We are investigating the lessons from past attempts to address public service fragmentation, to better understand how the current government can rebuild local capacity to support more coordination in local public services. We hope to bridge what we see as a gap in past work, between central government action and the impact it has on local areas. And in doing so, we hope to speak to a number of the themes articulated in the White Paper.

First, by extending and deepening IfG’s analysis, we hope to develop a comprehensive picture of the attempts by central government to join up public services from 1997 to present. This will cover a range of programmes, including the New Deal for Communities, the Life Chances Fund, and the Towns Fund. We will explore the centrally-held levers with which national government has acted such as legislation, funding, and ‘soft’ measures like targets – as well as the elements of local institutional capacity these interventions have aspired to bolster.

In addition, the White Paper acknowledges that “coordination across many different arms of policy” will be required to achieve meaningful change. We will seek to identify the links between these different programmes, to better understand the coordination (or lack thereof) across the many different departments and policy programmes attempting to achieve local joining up.

However, as well as exploring the central government perspective, we also want to gain a better understanding of the impact these programmes have had at a local level. To better understand the “inefficiencies, decision-making complexity and reporting burdens which result from the number of local funding pots and the strings attached to them”, we want to examine the ways in which 25 years of programmes have been experienced by particular places, and the extent to which interventions have complemented or clashed with one another.

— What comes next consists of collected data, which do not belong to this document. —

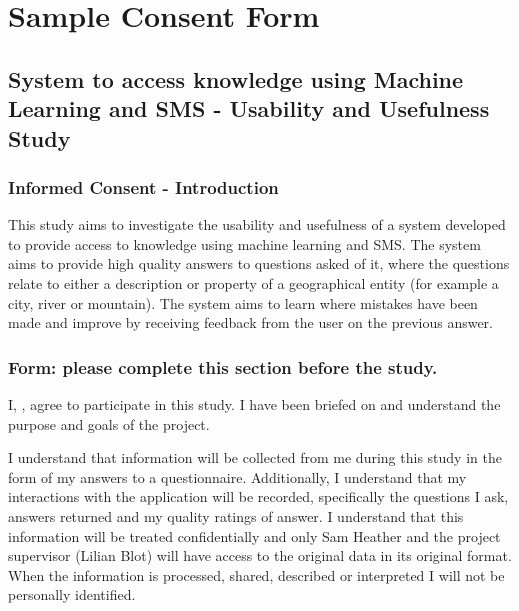 \documentclass[authoryearcitations]{UoYCSproject}
\begin{document}
\chapter{Sample Consent Form}
\label{sec:appendixConsentForm}
\newpage

\section*{System to access knowledge using Machine Learning and SMS - Usability and Usefulness Study}
{\parindent0pt
\subsection*{Informed Consent - Introduction}
This study aims to investigate the usability and usefulness of a system developed to provide access to knowledge using machine learning and SMS.  The system aims to provide high quality answers to questions asked of it, where the questions relate to either a description or property of a geographical entity (for example a city, river or mountain).  The system aims to learn where mistakes have been made and improve by receiving feedback from the user on the previous answer.  

\subsection*{Form: please complete this section before the study.}
I, \textunderscore\textunderscore\textunderscore\textunderscore\textunderscore\textunderscore\textunderscore\textunderscore\textunderscore\textunderscore\textunderscore\textunderscore\textunderscore\textunderscore\textunderscore\textunderscore\textunderscore\textunderscore\textunderscore\textunderscore\textunderscore\textunderscore\textunderscore\textunderscore\textunderscore\textunderscore\textunderscore\textunderscore\textunderscore\textunderscore\textunderscore\textunderscore\textunderscore\textunderscore\textunderscore\textunderscore\textunderscore\textunderscore\textunderscore\textunderscore\textunderscore\textunderscore, agree to participate in this study.  I have been briefed on and understand the purpose and goals of the project.

I understand that information will be collected from me during this study in the form of my answers to a questionnaire.  Additionally, I understand that my interactions with the application will be recorded, specifically the questions I ask, answers returned and my quality ratings of answer. I understand that this information will be treated confidentially and only Sam Heather and the project supervisor (Lilian Blot) will have access to the original data in its original format.  When the information is processed, shared, described or interpreted I will not be personally identified.

}
\end{document}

Finally, we will tackle some of the more fundamental questions surrounding the relationship between central government and local places. The root cause of the present lack of local capacity is the hollowing out of local government, with power taken away from local authorities and centralised. In this context, have centrally-led programmes been enough to boost local capacity, and indeed, can they ever be? Or do we need more fundamental reform? The White Paper sets out an ambition to empower local decision making and details a devolution framework, but does it go far enough?

While our analysis is driven by past policy, we hope that by exploring these issues, we can support central government, local government and partners in the voluntary sector to build local capacity to deliver better public services. Levelling up looks set to shape the domestic policy agenda for at least the next decade. If it is to achieve its ambitious social objectives, and really improve the outcomes of those on the losing end of the UK’s spatial inequalities, learning the lessons of past efforts will be crucial.